Councilman David I. Weprin’s 16-year old twins are like a lot of teenagers: They text-message their friends every few minutes. And they cannot wait to get their driver’s licenses.
It’s a combination their father, a Queens Democrat, worries about. On Friday he will unveil a measure that would ban the sending or reading of text messages while driving within city limits.
“It’s a risk to drivers, obviously, and also to passengers and pedestrians,” Mr. Weprin said in an interview. “You’re not looking at the road and you don’t have both hands on the wheel” when engaged in text-messaging. “The probability for accidents is too high to ignore.”
Mr. Weprin said the bill would be modeled on New York State’s ban on the use of cellphones while driving, which imposes a $100 fine for the first infraction.
He said the proposal was an outgrowth of the crash last summer in the Finger Lakes region of New York State in which five teenage girls riding in a sport utility vehicle died. A police investigation revealed that the driver’s cellphone was being used to send text messages at the time of the accident, in which her car swerved into oncoming traffic and collided with a tractor-trailer.
Mr. Weprin said: “I don’t send text messages. I can read them, but I find the print too small. A lot of this is generational. I’m 52. If somebody sends me a text message, I usually call them.”
Mr. Weprin said his measure would be rendered unnecessary if the State Legislature approved a similar bill that is now pending. But Mr. Weprin, who is running for city comptroller, said that he was announcing his proposal now in part to attract attention. He especially wants to raise awareness about a new system introduced by the New York Taxi and Limousine Commission to dispatch handicapped-accessible taxicabs via BlackBerry.
The taxi drivers are asked to text-message back to the dispatcher if they are available to pick up a passenger who has called the city’s 311 line to request a special cab, Mr. Weprin said.
“The problem with that, of course, is that you’re creating a very dangerous situation,” he said.
The taxi commissioner, Matthew W. Daus, said that the new trial system required drivers to pull over when using their texting devices. “There’s nothing in this bill that’s incompatible with our program,” he said. “We put a lot of thought into this, and in the end we’re still open to changing if it doesn’t work. But we give drivers credit.”

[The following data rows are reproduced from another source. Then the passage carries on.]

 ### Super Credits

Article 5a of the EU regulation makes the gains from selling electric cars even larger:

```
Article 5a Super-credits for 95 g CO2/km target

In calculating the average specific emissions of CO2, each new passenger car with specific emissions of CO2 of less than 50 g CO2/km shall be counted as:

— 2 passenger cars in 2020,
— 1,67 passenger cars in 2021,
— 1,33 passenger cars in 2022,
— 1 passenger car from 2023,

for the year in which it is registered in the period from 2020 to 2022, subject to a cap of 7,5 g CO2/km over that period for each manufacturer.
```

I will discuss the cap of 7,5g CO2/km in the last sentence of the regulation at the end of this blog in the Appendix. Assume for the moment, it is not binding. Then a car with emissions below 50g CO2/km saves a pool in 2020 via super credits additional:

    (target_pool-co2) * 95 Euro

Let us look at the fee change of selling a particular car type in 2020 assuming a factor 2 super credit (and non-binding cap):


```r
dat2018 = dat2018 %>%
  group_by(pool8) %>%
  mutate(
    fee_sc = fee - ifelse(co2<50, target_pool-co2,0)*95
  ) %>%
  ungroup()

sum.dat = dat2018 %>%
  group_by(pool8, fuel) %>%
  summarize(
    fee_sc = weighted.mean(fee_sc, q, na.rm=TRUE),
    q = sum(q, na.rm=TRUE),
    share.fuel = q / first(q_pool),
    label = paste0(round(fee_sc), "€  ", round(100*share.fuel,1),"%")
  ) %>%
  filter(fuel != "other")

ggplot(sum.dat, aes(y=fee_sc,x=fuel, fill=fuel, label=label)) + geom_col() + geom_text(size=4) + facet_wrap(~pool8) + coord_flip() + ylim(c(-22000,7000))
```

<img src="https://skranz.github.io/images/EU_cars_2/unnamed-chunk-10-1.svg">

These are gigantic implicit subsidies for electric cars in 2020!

There are currently four states that outlaw texting while driving, according to the Governors Highway Safety Association, a nonprofit coalition of state offices — Alaska, Minnesota, New Jersey and Washington — and legislation is being considered in 16 others, according to Mr. Weprin’s staff.
Mr. Weprin said that he was hoping to attract more sponsors for the bill before he officially introduces it at the Council’s next meeting, in early September.
Jason Post, a spokesman for Mayor Michael R. Bloomberg, said that as a practice, the mayor did not comment on legislation that has yet to be introduced.
According to a 2006 study by Nationwide Insurance, 19 percent of drivers use text messaging while at the wheel, and that number jumped to 37 percent among drivers aged 18 to 27.
While auto safety groups like the AAA and the makers of handheld devices have stated their support of a ban, it does have the potential to chafe among libertarians and others who deem it an infringement on personal freedoms.
“It’s foolish to drive a car and try to text message at the same time, but to criminalize all stupid behavior is fruitless,” said Joseph L. Bast, president of the Heartland Institute, a nonprofit organization in Chicago that describes its bent as free-market. “I suppose it’s just a matter of time before they try to ban smoking while driving.”
Of course, among highly driven and time-pressed New Yorkers, it can be hard to resist sending a quick text message while stopped at a traffic light or driving on a quiet country road. Former Gov. Eliot Spitzer was recently revealed to have sent text messages from his minivan while driving near his country home in the Hudson Valley.
In transcripts of his e-mail and text-message correspondence with staff members — released last month as part of a State Ethics Commission investigation — Mr. Spitzer can be glimpsed messaging his spokesman Darren Dopp in response to Mr. Dopp’s query about whether he has read the Sunday papers’ coverage of his nemesis, Joseph L. Bruno, the state Republican leader.
“Haven’t seen,” Mr. Spitzer, a notoriously erratic typist, wrote. “Heading. To twin now.” (He apparently meant town.) And in the next message: “Not a good day for joe.”
As he testified to the commission, he was heading to the nearest newsstand from his country house, which is in Pine Plains.
“Well, this one I was probably BlackBerrying while I was driving,” Mr. Spitzer testified. “The state troopers would let me drive my own minivan to town.”
Then, the Harvard Law-trained former attorney general, referring to the state law banning talking on cellphones while driving, added: “I’m not sure if the statute goes to BlackBerrying, or just the cellphone, or how it defines it, but I may have pulled over.”